• **TASK DESCRIPTION**
What lines of the listing below contain the word "Music"? Copy each of them out.

• **RAW DATA**
○ ○ ○
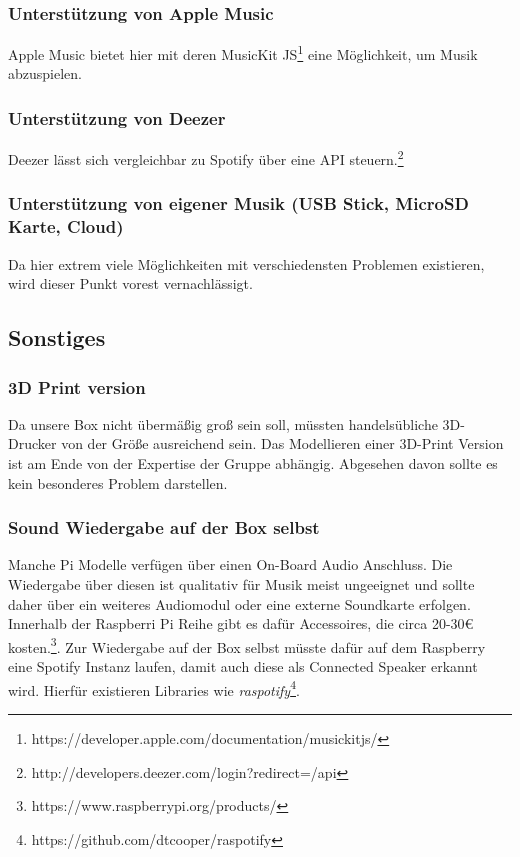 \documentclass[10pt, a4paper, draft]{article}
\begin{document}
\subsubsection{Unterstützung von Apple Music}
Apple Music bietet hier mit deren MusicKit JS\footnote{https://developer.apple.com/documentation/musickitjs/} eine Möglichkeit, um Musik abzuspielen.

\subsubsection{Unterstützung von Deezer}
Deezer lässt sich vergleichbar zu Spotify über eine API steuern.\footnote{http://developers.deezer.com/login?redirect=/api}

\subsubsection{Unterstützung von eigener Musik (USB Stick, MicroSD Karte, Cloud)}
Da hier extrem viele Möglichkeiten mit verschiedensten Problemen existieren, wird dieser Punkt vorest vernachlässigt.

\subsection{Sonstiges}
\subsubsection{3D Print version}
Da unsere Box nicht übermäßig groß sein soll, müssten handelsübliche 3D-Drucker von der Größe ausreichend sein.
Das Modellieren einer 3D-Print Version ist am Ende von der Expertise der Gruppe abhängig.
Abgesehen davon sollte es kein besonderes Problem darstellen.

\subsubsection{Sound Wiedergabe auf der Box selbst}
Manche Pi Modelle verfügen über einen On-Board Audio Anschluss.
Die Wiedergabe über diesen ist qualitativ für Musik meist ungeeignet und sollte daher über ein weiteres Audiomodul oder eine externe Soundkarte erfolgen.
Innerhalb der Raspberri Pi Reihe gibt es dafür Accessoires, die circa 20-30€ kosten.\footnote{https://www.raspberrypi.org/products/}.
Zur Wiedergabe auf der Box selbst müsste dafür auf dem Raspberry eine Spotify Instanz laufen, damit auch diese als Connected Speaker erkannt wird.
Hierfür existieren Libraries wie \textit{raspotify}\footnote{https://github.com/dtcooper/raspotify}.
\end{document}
○ ○ ○
• **RESPONSE AREA**
\subsubsection{Unterstützung von Apple Music}
Apple Music bietet hier mit deren MusicKit JS\footnote{https://developer.apple.com/documentation/musickitjs/} eine Möglichkeit, um Musik abzuspielen.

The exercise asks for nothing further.